(Data excerpts):
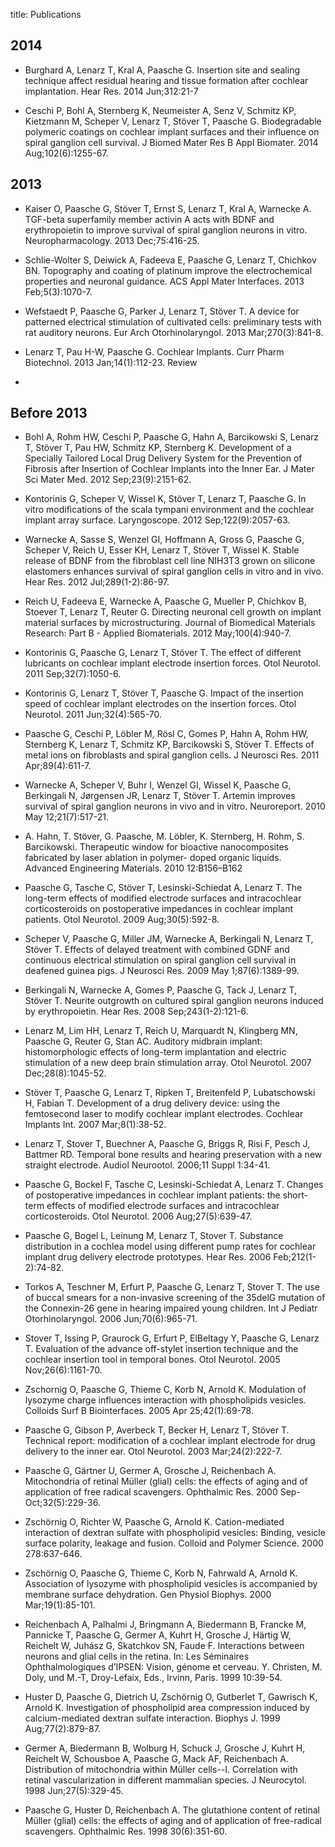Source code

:title: Publications



## 2014

* Burghard A, Lenarz T, Kral A, Paasche G. Insertion site and sealing technique affect residual hearing and tissue formation after cochlear implantation. Hear Res. 2014 Jun;312:21-7

* Ceschi P, Bohl A, Sternberg K, Neumeister A, Senz V, Schmitz KP, Kietzmann M, Scheper V, Lenarz T, Stöver T, Paasche G. Biodegradable polymeric coatings on cochlear implant surfaces and their influence on spiral ganglion cell survival. J Biomed Mater Res B Appl Biomater. 2014 Aug;102(6):1255-67.


## 2013

* Kaiser O, Paasche G, Stöver T, Ernst S, Lenarz T, Kral A, Warnecke A. TGF-beta superfamily member activin A acts with BDNF and erythropoietin to improve survival of spiral ganglion neurons in vitro. Neuropharmacology. 2013 Dec;75:416-25.

* Schlie-Wolter S, Deiwick A, Fadeeva E, Paasche G, Lenarz T, Chichkov BN. Topography and coating of platinum improve the electrochemical properties and neuronal guidance. ACS Appl Mater Interfaces. 2013 Feb;5(3):1070-7.

* Wefstaedt P, Paasche G, Parker J, Lenarz T, Stöver T. A device for patterned electrical stimulation of cultivated cells: preliminary tests with rat auditory neurons. Eur Arch Otorhinolaryngol. 2013 Mar;270(3):841-8.

* Lenarz T, Pau H-W, Paasche G. Cochlear Implants. Curr Pharm Biotechnol. 2013 Jan;14(1):112-23. Review
* 
## Before 2013

* Bohl A, Rohm HW, Ceschi P, Paasche G, Hahn A, Barcikowski S, Lenarz T, Stöver T, Pau HW, Schmitz KP, Sternberg K. Development of a Specially Tailored Local Drug Delivery System for the Prevention of Fibrosis after Insertion of Cochlear Implants into the Inner Ear. J Mater Sci Mater Med. 2012 Sep;23(9):2151-62.

* Kontorinis G, Scheper V, Wissel K, Stöver T, Lenarz T, Paasche G. In vitro modifications of the scala tympani environment and the cochlear implant array surface. Laryngoscope. 2012 Sep;122(9):2057-63.

* Warnecke A, Sasse S, Wenzel GI, Hoffmann A, Gross G, Paasche G, Scheper V, Reich U, Esser KH, Lenarz T, Stöver T, Wissel K. Stable release of BDNF from the fibroblast cell line NIH3T3 grown on silicone elastomers enhances survival of spiral ganglion cells in vitro and in vivo. Hear Res. 2012 Jul;289(1-2):86-97. 

* Reich U, Fadeeva E, Warnecke A, Paasche G, Mueller P, Chichkov B, Stoever T, Lenarz T, Reuter G. Directing neuronal cell growth on implant material surfaces by microstructuring. Journal of Biomedical Materials Research: Part B - Applied Biomaterials. 2012 May;100(4):940-7.

* Kontorinis G, Paasche G, Lenarz T, Stöver T. The effect of different lubricants on cochlear implant electrode insertion forces. Otol Neurotol. 2011 Sep;32(7):1050-6.

* Kontorinis G, Lenarz T, Stöver T, Paasche G. Impact of the insertion speed of cochlear implant electrodes on the insertion forces. Otol Neurotol. 2011 Jun;32(4):565-70.

* Paasche G, Ceschi P, Löbler M, Rösl C, Gomes P, Hahn A, Rohm HW, Sternberg K, Lenarz T, Schmitz KP, Barcikowski S, Stöver T. Effects of metal ions on fibroblasts and spiral ganglion cells. J Neurosci Res. 2011 Apr;89(4):611-7.

* Warnecke A, Scheper V, Buhr I, Wenzel GI, Wissel K, Paasche G, Berkingali N, Jørgensen JR, Lenarz T, Stöver T. Artemin improves survival of spiral ganglion neurons in vivo and in vitro. Neuroreport. 2010 May 12;21(7):517-21.

* A. Hahn, T. Stöver, G. Paasche, M. Löbler, K. Sternberg, H. Rohm, S. Barcikowski. Therapeutic window for bioactive nanocomposites fabricated by laser ablation in polymer- doped organic liquids. Advanced Engineering Materials. 2010 12:B156–B162

* Paasche G, Tasche C, Stöver T, Lesinski-Schiedat A, Lenarz T. The long-term effects of modified electrode surfaces and intracochlear corticosteroids on postoperative impedances in cochlear implant patients. Otol Neurotol. 2009 Aug;30(5):592-8.

* Scheper V, Paasche G, Miller JM, Warnecke A, Berkingali N, Lenarz T, Stöver T. Effects of delayed treatment with combined GDNF and continuous electrical stimulation on spiral ganglion cell survival in deafened guinea pigs. J Neurosci Res. 2009 May 1;87(6):1389-99.

* Berkingali N, Warnecke A, Gomes P, Paasche G, Tack J, Lenarz T, Stöver T. Neurite outgrowth on cultured spiral ganglion neurons induced by erythropoietin. Hear Res. 2008 Sep;243(1-2):121-6.

* Lenarz M, Lim HH, Lenarz T, Reich U, Marquardt N, Klingberg MN, Paasche G, Reuter G, Stan AC. Auditory midbrain implant: histomorphologic effects of long-term implantation and electric stimulation of a new deep brain stimulation array. Otol Neurotol. 2007 Dec;28(8):1045-52. 

* Stöver T, Paasche G, Lenarz T, Ripken T, Breitenfeld P, Lubatschowski H, Fabian T. Development of a drug delivery device: using the femtosecond laser to modify cochlear implant electrodes. Cochlear Implants Int. 2007 Mar;8(1):38-52.

* Lenarz T, Stover T, Buechner A, Paasche G, Briggs R, Risi F, Pesch J, Battmer RD. Temporal bone results and hearing preservation with a new straight electrode. Audiol Neurootol. 2006;11 Suppl 1:34-41. 

* Paasche G, Bockel F, Tasche C, Lesinski-Schiedat A, Lenarz T. Changes of postoperative impedances in cochlear implant patients: the short-term effects of modified electrode surfaces and intracochlear corticosteroids. Otol Neurotol. 2006 Aug;27(5):639-47. 

* Paasche G, Bogel L, Leinung M, Lenarz T, Stover T. Substance distribution in a cochlea model using different pump rates for cochlear implant drug delivery electrode prototypes. Hear Res. 2006 Feb;212(1-2):74-82. 

* Torkos A, Teschner M, Erfurt P, Paasche G, Lenarz T, Stover T. The use of buccal smears for a non-invasive screening of the 35delG mutation of the Connexin-26 gene in hearing impaired young children. Int J Pediatr Otorhinolaryngol. 2006 Jun;70(6):965-71. 

* Stover T, Issing P, Graurock G, Erfurt P, ElBeltagy Y, Paasche G, Lenarz T. Evaluation of the advance off-stylet insertion technique and the cochlear insertion tool in temporal bones. Otol Neurotol. 2005 Nov;26(6):1161-70. 

* Zschornig O, Paasche G, Thieme C, Korb N, Arnold K. Modulation of lysozyme charge influences interaction with phospholipids vesicles. Colloids Surf B Biointerfaces. 2005 Apr 25;42(1):69-78. 

* Paasche G, Gibson P, Averbeck T, Becker H, Lenarz T, Stöver T. Technical report: modification of a cochlear implant electrode for drug delivery to the inner ear. Otol Neurotol. 2003 Mar;24(2):222-7. 

* Paasche G, Gärtner U, Germer A, Grosche J, Reichenbach A. Mitochondria of retinal Müller (glial) cells: the effects of aging and of application of free radical scavengers. Ophthalmic Res. 2000 Sep-Oct;32(5):229-36.

* Zschörnig O, Richter W, Paasche G, Arnold K. Cation-mediated interaction of dextran sulfate with phospholipid vesicles: Binding, vesicle surface polarity, leakage and fusion. Colloid and Polymer Science. 2000 278:637-646.

* Zschörnig O, Paasche G, Thieme C, Korb N, Fahrwald A, Arnold K. Association of lysozyme with phospholipid vesicles is accompanied by membrane surface dehydration. Gen Physiol Biophys. 2000 Mar;19(1):85-101. 

* Reichenbach A, Palhalmi J, Bringmann A, Biedermann B, Francke M, Pannicke T, Paasche G, Germer A, Kuhrt H, Grosche J, Härtig W, Reichelt W, Juhász G, Skatchkov SN, Faude F. Interactions between neurons and glial cells in the retina. In: Les Séminaires Ophthalmologiques d’IPSEN: Vision, génome et cerveau. Y. Christen, M. Doly, und M.-T, Droy-Lefaix, Eds., Irvinn, Paris. 1999 10:39-54.

* Huster D, Paasche G, Dietrich U, Zschörnig O, Gutberlet T, Gawrisch K, Arnold K. Investigation of phospholipid area compression induced by calcium-mediated dextran sulfate interaction. Biophys J. 1999 Aug;77(2):879-87. 

* Germer A, Biedermann B, Wolburg H, Schuck J, Grosche J, Kuhrt H, Reichelt W, Schousboe A, Paasche G, Mack AF, Reichenbach A. Distribution of mitochondria within Müller cells--I. Correlation with retinal vascularization in different mammalian species. J Neurocytol. 1998 Jun;27(5):329-45. 

* Paasche G, Huster D, Reichenbach A. The glutathione content of retinal Müller (glial) cells: the effects of aging and of application of free-radical scavengers. Ophthalmic Res. 1998 30(6):351-60.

(Task brief): Starting at the line with "2010 May 12;21(7):517-21." and ending at the line with "Neurotol. 2009 Aug;30(5):592-8.", print each line of the listing above exactly, with no other lines.

(Result for this task):
* Warnecke A, Scheper V, Buhr I, Wenzel GI, Wissel K, Paasche G, Berkingali N, Jørgensen JR, Lenarz T, Stöver T. Artemin improves survival of spiral ganglion neurons in vivo and in vitro. Neuroreport. 2010 May 12;21(7):517-21.

* A. Hahn, T. Stöver, G. Paasche, M. Löbler, K. Sternberg, H. Rohm, S. Barcikowski. Therapeutic window for bioactive nanocomposites fabricated by laser ablation in polymer- doped organic liquids. Advanced Engineering Materials. 2010 12:B156–B162

* Paasche G, Tasche C, Stöver T, Lesinski-Schiedat A, Lenarz T. The long-term effects of modified electrode surfaces and intracochlear corticosteroids on postoperative impedances in cochlear implant patients. Otol Neurotol. 2009 Aug;30(5):592-8.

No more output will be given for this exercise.